Data to process:
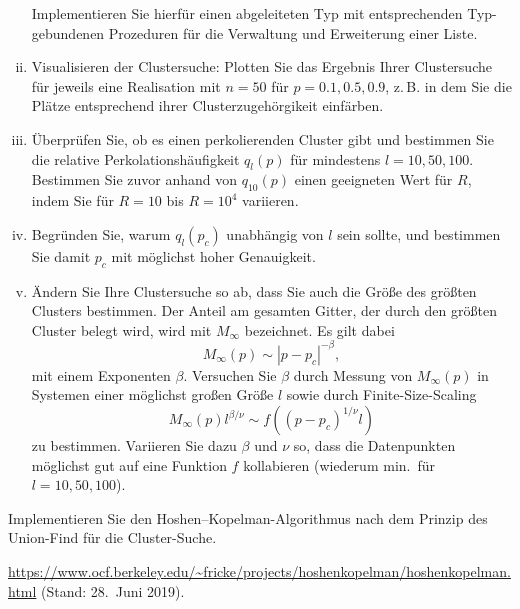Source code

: \begin{question}[subtitle=Perkolationschwelle]
\begin{enumerate}[(i)]
    Implementieren Sie hierfür einen abgeleiteten Typ mit entsprechenden Typ-gebundenen Prozeduren für die Verwaltung und Erweiterung einer Liste.
  \item Visualisieren der Clustersuche: Plotten Sie das Ergebnis Ihrer Clustersuche für jeweils eine Realisation mit $n = 50$ für $p = 0.1, 0.5, 0.9$, z.\,B. in dem Sie die Plätze entsprechend ihrer Clusterzugehörgikeit einfärben.
  \item Überprüfen Sie, ob es einen perkolierenden Cluster gibt und bestimmen Sie die relative Perkolationshäufigkeit $q_l(p)$ für mindestens $l = 10, 50, 100$.
    Bestimmen Sie zuvor anhand von $q_{10}(p)$ einen geeigneten Wert für $R$, indem Sie für $R = 10$ bis $R = 10^4$ variieren.
  \item Begründen Sie, warum $q_l(p_c)$ unabhängig von $l$ sein sollte, und bestimmen Sie damit $p_c$ mit möglichst hoher Genauigkeit.
  \item Ändern Sie Ihre Clustersuche so ab, dass Sie auch die Größe des größten Clusters bestimmen.
    Der Anteil am gesamten Gitter, der durch den größten Cluster belegt wird, wird mit $M_∞$ bezeichnet.
    Es gilt dabei
    \begin{equation}
      M_∞ (p) \sim |p - p_c|^{-β},
    \end{equation}
    mit einem Exponenten $β$.
    Versuchen Sie $β$ durch Messung von $M_∞(p)$ in Systemen einer möglichst großen Größe $l$ sowie durch Finite-Size-Scaling
    \begin{equation}
      M_∞(p) l^{β/ν} \sim f\left( (p - p_c)^{1/ν} l \right)
    \end{equation}
    zu bestimmen.
    Variieren Sie dazu $β$ und $ν$ so, dass die Datenpunkten möglichst gut auf eine Funktion $f$ kollabieren (wiederum min.\ für $l = 10, 50, 100$).
  \end{enumerate}
\end{question}

\begin{question}[subtitle=Union-Find-Algorithmus]
  Implementieren Sie den Hoshen--Kopelman-Algorithmus nach dem Prinzip des Union-Find für die Cluster-Suche.

  \url{https://www.ocf.berkeley.edu/~fricke/projects/hoshenkopelman/hoshenkopelman.html} (Stand: 28.\ Juni 2019).
\end{question}
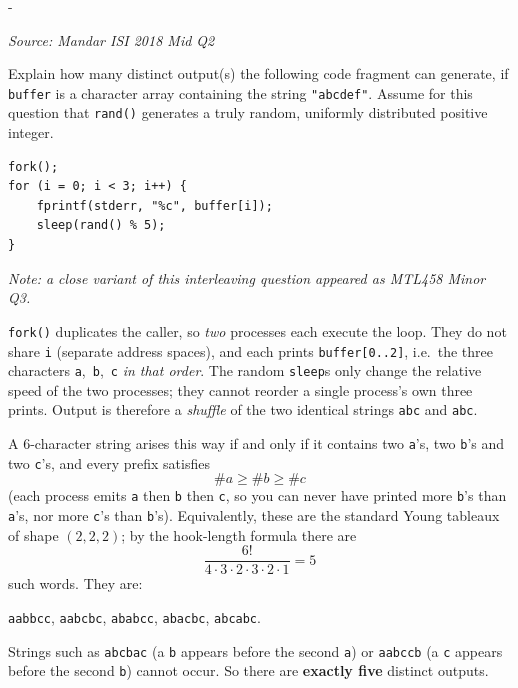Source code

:\documentclass[11pt,a4paper]{article}
\makeatletter
\newcommand{\keepspace}[1]{\par\penalty-100\begingroup
  \setlength{\dimen@}{#1}\dimen@ii\pagegoal\advance\dimen@ii-\pagetotal
  \ifdim\dimen@>\dimen@ii\ifdim\dimen@ii>\z@\vfil\fi\break\fi\endgroup}
\newcounter{qn}[section]
\newenvironment{Qn}[4]{%
  \refstepcounter{qn}\keepspace{7\baselineskip}%
  \begin{tcolorbox}[qboxstyle, title={Q\thesection.\theqn\ \ [#1 \textbar\ #2]\ \ #4}]%
  {\footnotesize\color{g3}\textit{Source: #3}}\par\smallskip%
}{%
  \end{tcolorbox}%
}
\newenvironment{Sol}{%
  \begin{tcolorbox}[sboxstyle, title={Solution}]%
}{%
  \end{tcolorbox}\vspace{0.35em}%
}
\makeatother
\begin{document}
\begin{Qn}{Hard}{Lect 3}{Mandar ISI 2018 Mid Q2}{\texttt{fork} then three \texttt{fprintf}s: how many distinct outputs?}
Explain how many distinct output(s) the following code fragment can generate, if \texttt{buffer} is a character array containing the string \texttt{"abcdef"}. Assume for this question that \texttt{rand()} generates a truly random, uniformly distributed positive integer.
\begin{lstlisting}[numbers=none]
fork();
for (i = 0; i < 3; i++) {
    fprintf(stderr, "%c", buffer[i]);
    sleep(rand() % 5);
}
\end{lstlisting}
\textit{Note: a close variant of this interleaving question appeared as MTL458 Minor Q3.}
\end{Qn}
\begin{Sol}
\texttt{fork()} duplicates the caller, so \emph{two} processes each execute the loop. They do not share \texttt{i} (separate address spaces), and each prints \texttt{buffer[0..2]}, i.e.\ the three characters \texttt{a},~\texttt{b},~\texttt{c} \emph{in that order}. The random \texttt{sleep}s only change the relative speed of the two processes; they cannot reorder a single process's own three prints. Output is therefore a \emph{shuffle} of the two identical strings \texttt{abc} and \texttt{abc}.

A 6-character string arises this way if and only if it contains two \texttt{a}'s, two \texttt{b}'s and two \texttt{c}'s, and every prefix satisfies
\[
\#a \ge \#b \ge \#c
\]
(each process emits \texttt{a} then \texttt{b} then \texttt{c}, so you can never have printed more \texttt{b}'s than \texttt{a}'s, nor more \texttt{c}'s than \texttt{b}'s). Equivalently, these are the standard Young tableaux of shape $(2,2,2)$; by the hook-length formula there are
\[
\frac{6!}{4\cdot 3\cdot 2\cdot 3\cdot 2\cdot 1} = 5
\]
such words. They are:
\begin{center}
\texttt{aabbcc},\quad
\texttt{aabcbc},\quad
\texttt{ababcc},\quad
\texttt{abacbc},\quad
\texttt{abcabc}.
\end{center}
Strings such as \texttt{abcbac} (a \texttt{b} appears before the second \texttt{a}) or \texttt{aabccb} (a \texttt{c} appears before the second \texttt{b}) cannot occur. So there are \textbf{exactly five} distinct outputs.
\end{Sol}
\end{document}
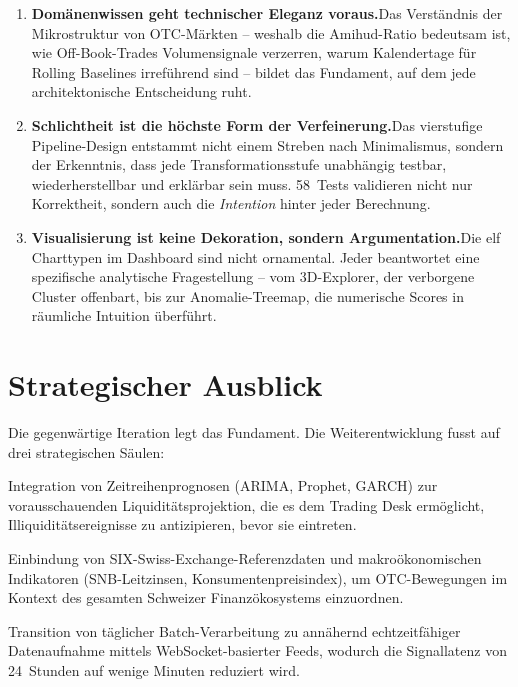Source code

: \documentclass[11pt, a4paper, oneside, openany]{report}
\begin{document}
\begin{enumerate}[label=\textcolor{MetricBlue}{\textbf{(\roman*)}}]
  \item \textbf{Domänenwissen geht technischer Eleganz voraus.}\;Das Verständnis der Mikrostruktur von OTC-Märkten -- weshalb die Amihud-Ratio bedeutsam ist, wie Off-Book-Trades Volumensignale verzerren, warum Kalendertage für Rolling Baselines irreführend sind -- bildet das Fundament, auf dem jede architektonische Entscheidung ruht.
  \item \textbf{Schlichtheit ist die höchste Form der Verfeinerung.}\;Das vierstufige Pipeline-Design entstammt nicht einem Streben nach Minimalismus, sondern der Erkenntnis, dass jede Transformationsstufe unabhängig testbar, wiederherstellbar und erklärbar sein muss. 58~Tests validieren nicht nur Korrektheit, sondern auch die \emph{Intention} hinter jeder Berechnung.
  \item \textbf{Visualisierung ist keine Dekoration, sondern Argumentation.}\;Die elf Charttypen im Dashboard sind nicht ornamental. Jeder beantwortet eine spezifische analytische Fragestellung -- vom 3D-Explorer, der verborgene Cluster offenbart, bis zur Anomalie-Treemap, die numerische Scores in räumliche Intuition überführt.
\end{enumerate}

\section{Strategischer Ausblick}

Die gegenwärtige Iteration legt das Fundament. Die Weiterentwicklung fusst auf drei strategischen Säulen:

\begin{description}[style=nextline, leftmargin=1.5em]
  \item[\textcolor{SwissRed}{Säule~I\;---\;Prädiktive Analytik}]
  Integration von Zeitreihenprognosen (ARIMA, Prophet, GARCH) zur vorausschauenden Liquiditätsprojektion, die es dem Trading Desk ermöglicht, Illiquiditätsereignisse zu antizipieren, bevor sie eintreten.
  \item[\textcolor{SwissRed}{Säule~II\;---\;Marktübergreifende Anreicherung}]
  Einbindung von SIX-Swiss-Exchange-Referenzdaten und makroökonomischen Indikatoren (SNB-Leitzinsen, Konsumentenpreisindex), um OTC-Bewegungen im Kontext des gesamten Schweizer Finanzökosystems einzuordnen.
  \item[\textcolor{SwissRed}{Säule~III\;---\;Echtzeit-Streaming}]
  Transition von täglicher Batch-Verarbeitung zu annähernd echtzeitfähiger Datenaufnahme mittels WebSocket-basierter Feeds, wodurch die Signallatenz von 24~Stunden auf wenige Minuten reduziert wird.
\end{description}
\end{document}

What you have to do:
The expected output is one number, the tally of lines above containing "nicht".

Result for this exercise:
2